The data>
_ _ _ _ _
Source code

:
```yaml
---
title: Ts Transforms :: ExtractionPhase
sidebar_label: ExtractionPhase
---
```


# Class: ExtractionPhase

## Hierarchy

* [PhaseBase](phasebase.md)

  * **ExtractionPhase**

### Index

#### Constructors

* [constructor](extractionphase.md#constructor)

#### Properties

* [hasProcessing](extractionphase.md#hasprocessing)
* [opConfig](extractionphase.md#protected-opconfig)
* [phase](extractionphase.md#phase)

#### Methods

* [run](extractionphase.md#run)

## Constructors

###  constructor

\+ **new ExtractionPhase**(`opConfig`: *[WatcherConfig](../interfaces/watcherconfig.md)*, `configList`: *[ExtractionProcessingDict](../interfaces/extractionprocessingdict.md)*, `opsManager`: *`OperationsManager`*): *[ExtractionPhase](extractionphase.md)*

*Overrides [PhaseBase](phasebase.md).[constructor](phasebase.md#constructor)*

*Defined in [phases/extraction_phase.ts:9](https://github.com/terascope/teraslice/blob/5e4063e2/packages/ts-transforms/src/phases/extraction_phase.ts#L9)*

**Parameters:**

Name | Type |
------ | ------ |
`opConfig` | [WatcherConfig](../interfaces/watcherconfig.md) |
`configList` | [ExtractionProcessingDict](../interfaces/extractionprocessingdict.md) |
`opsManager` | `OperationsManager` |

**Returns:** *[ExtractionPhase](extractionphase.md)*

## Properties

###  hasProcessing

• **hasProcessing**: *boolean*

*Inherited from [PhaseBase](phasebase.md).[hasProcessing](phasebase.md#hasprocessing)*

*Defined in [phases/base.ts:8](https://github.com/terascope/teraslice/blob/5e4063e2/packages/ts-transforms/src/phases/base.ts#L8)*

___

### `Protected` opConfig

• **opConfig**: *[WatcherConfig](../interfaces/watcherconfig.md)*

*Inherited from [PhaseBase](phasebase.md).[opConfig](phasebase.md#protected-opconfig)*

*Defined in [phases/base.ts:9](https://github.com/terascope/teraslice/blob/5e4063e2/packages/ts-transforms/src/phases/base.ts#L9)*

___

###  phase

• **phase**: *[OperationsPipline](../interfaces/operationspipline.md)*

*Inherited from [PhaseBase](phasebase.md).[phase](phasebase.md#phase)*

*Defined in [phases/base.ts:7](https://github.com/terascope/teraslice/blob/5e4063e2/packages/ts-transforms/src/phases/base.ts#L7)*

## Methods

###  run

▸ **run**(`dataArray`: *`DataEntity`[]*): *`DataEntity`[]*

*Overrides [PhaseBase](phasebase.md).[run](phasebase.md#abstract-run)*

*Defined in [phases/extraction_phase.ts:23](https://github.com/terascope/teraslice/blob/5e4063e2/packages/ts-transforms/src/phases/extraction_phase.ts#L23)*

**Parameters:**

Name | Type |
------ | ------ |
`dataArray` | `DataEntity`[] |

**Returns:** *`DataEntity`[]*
_ _ _ _ _
About this task>
Pull out all lines containing the word "blob" from the entries above.

Answer below>
*Defined in [phases/extraction_phase.ts:9](https://github.com/terascope/teraslice/blob/5e4063e2/packages/ts-transforms/src/phases/extraction_phase.ts#L9)*
*Defined in [phases/base.ts:8](https://github.com/terascope/teraslice/blob/5e4063e2/packages/ts-transforms/src/phases/base.ts#L8)*
*Defined in [phases/base.ts:9](https://github.com/terascope/teraslice/blob/5e4063e2/packages/ts-transforms/src/phases/base.ts#L9)*
*Defined in [phases/base.ts:7](https://github.com/terascope/teraslice/blob/5e4063e2/packages/ts-transforms/src/phases/base.ts#L7)*
*Defined in [phases/extraction_phase.ts:23](https://github.com/terascope/teraslice/blob/5e4063e2/packages/ts-transforms/src/phases/extraction_phase.ts#L23)*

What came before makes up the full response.